*** Opening of Dataset records ***
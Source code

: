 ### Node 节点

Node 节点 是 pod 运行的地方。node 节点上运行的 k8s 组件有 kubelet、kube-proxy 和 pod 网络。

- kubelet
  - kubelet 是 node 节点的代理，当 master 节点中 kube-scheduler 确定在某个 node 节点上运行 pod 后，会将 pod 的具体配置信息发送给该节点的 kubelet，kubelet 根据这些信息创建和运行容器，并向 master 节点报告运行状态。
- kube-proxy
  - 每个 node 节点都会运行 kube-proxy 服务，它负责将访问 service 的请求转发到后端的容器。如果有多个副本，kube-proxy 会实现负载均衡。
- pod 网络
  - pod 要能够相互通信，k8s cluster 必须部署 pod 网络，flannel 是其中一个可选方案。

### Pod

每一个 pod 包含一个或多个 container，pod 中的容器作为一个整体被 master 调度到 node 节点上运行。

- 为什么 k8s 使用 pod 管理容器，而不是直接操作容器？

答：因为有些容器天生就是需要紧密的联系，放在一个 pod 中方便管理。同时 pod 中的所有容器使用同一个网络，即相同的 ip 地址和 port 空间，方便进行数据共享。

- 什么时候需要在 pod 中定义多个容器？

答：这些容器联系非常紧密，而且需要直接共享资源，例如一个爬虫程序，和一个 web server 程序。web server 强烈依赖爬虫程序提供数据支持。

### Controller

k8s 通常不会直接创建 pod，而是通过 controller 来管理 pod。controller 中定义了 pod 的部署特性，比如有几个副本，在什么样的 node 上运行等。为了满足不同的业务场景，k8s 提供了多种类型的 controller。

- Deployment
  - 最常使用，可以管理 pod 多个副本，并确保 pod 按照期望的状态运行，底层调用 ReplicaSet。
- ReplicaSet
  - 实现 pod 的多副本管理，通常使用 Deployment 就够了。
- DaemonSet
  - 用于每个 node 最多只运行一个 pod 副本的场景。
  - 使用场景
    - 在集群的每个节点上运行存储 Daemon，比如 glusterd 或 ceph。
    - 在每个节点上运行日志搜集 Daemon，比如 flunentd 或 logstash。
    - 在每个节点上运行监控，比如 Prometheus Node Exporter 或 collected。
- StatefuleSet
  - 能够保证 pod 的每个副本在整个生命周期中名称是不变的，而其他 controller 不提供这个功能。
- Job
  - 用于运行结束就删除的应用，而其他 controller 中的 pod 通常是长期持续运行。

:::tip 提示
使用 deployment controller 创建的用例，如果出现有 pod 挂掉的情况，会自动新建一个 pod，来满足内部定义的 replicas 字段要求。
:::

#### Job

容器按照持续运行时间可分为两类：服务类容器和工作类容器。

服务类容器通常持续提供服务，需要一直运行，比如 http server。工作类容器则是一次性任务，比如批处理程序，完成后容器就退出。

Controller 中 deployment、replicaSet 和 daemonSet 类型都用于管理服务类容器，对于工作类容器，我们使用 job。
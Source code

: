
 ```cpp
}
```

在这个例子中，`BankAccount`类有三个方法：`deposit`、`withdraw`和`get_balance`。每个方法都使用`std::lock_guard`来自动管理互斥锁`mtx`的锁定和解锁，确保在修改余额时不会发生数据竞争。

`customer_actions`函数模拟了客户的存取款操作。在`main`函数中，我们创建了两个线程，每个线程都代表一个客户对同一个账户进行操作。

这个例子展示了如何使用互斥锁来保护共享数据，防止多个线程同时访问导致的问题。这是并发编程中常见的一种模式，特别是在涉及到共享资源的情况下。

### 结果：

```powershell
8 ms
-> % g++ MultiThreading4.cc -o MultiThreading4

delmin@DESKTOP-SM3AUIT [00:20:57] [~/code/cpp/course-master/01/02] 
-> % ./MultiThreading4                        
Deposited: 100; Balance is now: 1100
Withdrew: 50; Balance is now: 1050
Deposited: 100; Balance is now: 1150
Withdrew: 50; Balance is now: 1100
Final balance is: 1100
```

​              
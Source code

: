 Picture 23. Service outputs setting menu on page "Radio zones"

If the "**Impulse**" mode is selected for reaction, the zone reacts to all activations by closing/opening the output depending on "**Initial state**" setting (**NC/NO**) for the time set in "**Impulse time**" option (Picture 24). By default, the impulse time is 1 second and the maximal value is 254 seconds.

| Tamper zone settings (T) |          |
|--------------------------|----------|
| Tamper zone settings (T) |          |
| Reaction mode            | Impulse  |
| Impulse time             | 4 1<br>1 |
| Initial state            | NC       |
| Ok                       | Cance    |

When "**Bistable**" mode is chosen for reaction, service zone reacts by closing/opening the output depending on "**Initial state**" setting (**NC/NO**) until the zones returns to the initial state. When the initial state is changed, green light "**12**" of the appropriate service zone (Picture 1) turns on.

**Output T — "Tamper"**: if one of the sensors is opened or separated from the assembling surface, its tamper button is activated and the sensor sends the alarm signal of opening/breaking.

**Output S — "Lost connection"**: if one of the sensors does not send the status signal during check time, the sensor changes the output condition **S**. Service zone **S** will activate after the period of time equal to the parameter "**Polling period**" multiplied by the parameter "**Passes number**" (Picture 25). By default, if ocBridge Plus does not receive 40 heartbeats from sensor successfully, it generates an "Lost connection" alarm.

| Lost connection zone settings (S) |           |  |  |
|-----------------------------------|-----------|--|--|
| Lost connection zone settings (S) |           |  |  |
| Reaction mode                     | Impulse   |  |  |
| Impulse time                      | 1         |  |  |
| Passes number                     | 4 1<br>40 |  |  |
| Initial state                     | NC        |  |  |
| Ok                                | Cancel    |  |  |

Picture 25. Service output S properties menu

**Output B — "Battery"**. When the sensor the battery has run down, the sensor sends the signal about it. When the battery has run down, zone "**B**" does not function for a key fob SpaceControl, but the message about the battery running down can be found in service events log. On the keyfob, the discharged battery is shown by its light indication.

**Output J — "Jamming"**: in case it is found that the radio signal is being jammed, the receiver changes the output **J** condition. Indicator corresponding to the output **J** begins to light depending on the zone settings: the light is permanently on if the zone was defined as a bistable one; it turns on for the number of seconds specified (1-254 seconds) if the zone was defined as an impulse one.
*** Close of Dataset records ***
Task description =
From the first line to the last, give the data again exactly.

Task solution =
Source code

: ### Node 节点

Node 节点 是 pod 运行的地方。node 节点上运行的 k8s 组件有 kubelet、kube-proxy 和 pod 网络。

- kubelet
  - kubelet 是 node 节点的代理，当 master 节点中 kube-scheduler 确定在某个 node 节点上运行 pod 后，会将 pod 的具体配置信息发送给该节点的 kubelet，kubelet 根据这些信息创建和运行容器，并向 master 节点报告运行状态。
- kube-proxy
  - 每个 node 节点都会运行 kube-proxy 服务，它负责将访问 service 的请求转发到后端的容器。如果有多个副本，kube-proxy 会实现负载均衡。
- pod 网络
  - pod 要能够相互通信，k8s cluster 必须部署 pod 网络，flannel 是其中一个可选方案。

### Pod

每一个 pod 包含一个或多个 container，pod 中的容器作为一个整体被 master 调度到 node 节点上运行。

- 为什么 k8s 使用 pod 管理容器，而不是直接操作容器？

答：因为有些容器天生就是需要紧密的联系，放在一个 pod 中方便管理。同时 pod 中的所有容器使用同一个网络，即相同的 ip 地址和 port 空间，方便进行数据共享。

- 什么时候需要在 pod 中定义多个容器？

答：这些容器联系非常紧密，而且需要直接共享资源，例如一个爬虫程序，和一个 web server 程序。web server 强烈依赖爬虫程序提供数据支持。

### Controller

k8s 通常不会直接创建 pod，而是通过 controller 来管理 pod。controller 中定义了 pod 的部署特性，比如有几个副本，在什么样的 node 上运行等。为了满足不同的业务场景，k8s 提供了多种类型的 controller。

- Deployment
  - 最常使用，可以管理 pod 多个副本，并确保 pod 按照期望的状态运行，底层调用 ReplicaSet。
- ReplicaSet
  - 实现 pod 的多副本管理，通常使用 Deployment 就够了。
- DaemonSet
  - 用于每个 node 最多只运行一个 pod 副本的场景。
  - 使用场景
    - 在集群的每个节点上运行存储 Daemon，比如 glusterd 或 ceph。
    - 在每个节点上运行日志搜集 Daemon，比如 flunentd 或 logstash。
    - 在每个节点上运行监控，比如 Prometheus Node Exporter 或 collected。
- StatefuleSet
  - 能够保证 pod 的每个副本在整个生命周期中名称是不变的，而其他 controller 不提供这个功能。
- Job
  - 用于运行结束就删除的应用，而其他 controller 中的 pod 通常是长期持续运行。

:::tip 提示
使用 deployment controller 创建的用例，如果出现有 pod 挂掉的情况，会自动新建一个 pod，来满足内部定义的 replicas 字段要求。
:::

#### Job

容器按照持续运行时间可分为两类：服务类容器和工作类容器。

服务类容器通常持续提供服务，需要一直运行，比如 http server。工作类容器则是一次性任务，比如批处理程序，完成后容器就退出。

Controller 中 deployment、replicaSet 和 daemonSet 类型都用于管理服务类容器，对于工作类容器，我们使用 job。
Source code

:
 ```cpp
}
```

在这个例子中，`BankAccount`类有三个方法：`deposit`、`withdraw`和`get_balance`。每个方法都使用`std::lock_guard`来自动管理互斥锁`mtx`的锁定和解锁，确保在修改余额时不会发生数据竞争。

`customer_actions`函数模拟了客户的存取款操作。在`main`函数中，我们创建了两个线程，每个线程都代表一个客户对同一个账户进行操作。

这个例子展示了如何使用互斥锁来保护共享数据，防止多个线程同时访问导致的问题。这是并发编程中常见的一种模式，特别是在涉及到共享资源的情况下。

### 结果：

```powershell
8 ms
-> % g++ MultiThreading4.cc -o MultiThreading4

delmin@DESKTOP-SM3AUIT [00:20:57] [~/code/cpp/course-master/01/02] 
-> % ./MultiThreading4                        
Deposited: 100; Balance is now: 1100
Withdrew: 50; Balance is now: 1050
Deposited: 100; Balance is now: 1150
Withdrew: 50; Balance is now: 1100
Final balance is: 1100
```

​              
Source code

: Picture 23. Service outputs setting menu on page "Radio zones"

If the "**Impulse**" mode is selected for reaction, the zone reacts to all activations by closing/opening the output depending on "**Initial state**" setting (**NC/NO**) for the time set in "**Impulse time**" option (Picture 24). By default, the impulse time is 1 second and the maximal value is 254 seconds.

| Tamper zone settings (T) |          |
|--------------------------|----------|
| Tamper zone settings (T) |          |
| Reaction mode            | Impulse  |
| Impulse time             | 4 1<br>1 |
| Initial state            | NC       |
| Ok                       | Cance    |

When "**Bistable**" mode is chosen for reaction, service zone reacts by closing/opening the output depending on "**Initial state**" setting (**NC/NO**) until the zones returns to the initial state. When the initial state is changed, green light "**12**" of the appropriate service zone (Picture 1) turns on.

**Output T — "Tamper"**: if one of the sensors is opened or separated from the assembling surface, its tamper button is activated and the sensor sends the alarm signal of opening/breaking.

**Output S — "Lost connection"**: if one of the sensors does not send the status signal during check time, the sensor changes the output condition **S**. Service zone **S** will activate after the period of time equal to the parameter "**Polling period**" multiplied by the parameter "**Passes number**" (Picture 25). By default, if ocBridge Plus does not receive 40 heartbeats from sensor successfully, it generates an "Lost connection" alarm.

| Lost connection zone settings (S) |           |  |  |
|-----------------------------------|-----------|--|--|
| Lost connection zone settings (S) |           |  |  |
| Reaction mode                     | Impulse   |  |  |
| Impulse time                      | 1         |  |  |
| Passes number                     | 4 1<br>40 |  |  |
| Initial state                     | NC        |  |  |
| Ok                                | Cancel    |  |  |

Picture 25. Service output S properties menu

**Output B — "Battery"**. When the sensor the battery has run down, the sensor sends the signal about it. When the battery has run down, zone "**B**" does not function for a key fob SpaceControl, but the message about the battery running down can be found in service events log. On the keyfob, the discharged battery is shown by its light indication.

**Output J — "Jamming"**: in case it is found that the radio signal is being jammed, the receiver changes the output **J** condition. Indicator corresponding to the output **J** begins to light depending on the zone settings: the light is permanently on if the zone was defined as a bistable one; it turns on for the number of seconds specified (1-254 seconds) if the zone was defined as an impulse one.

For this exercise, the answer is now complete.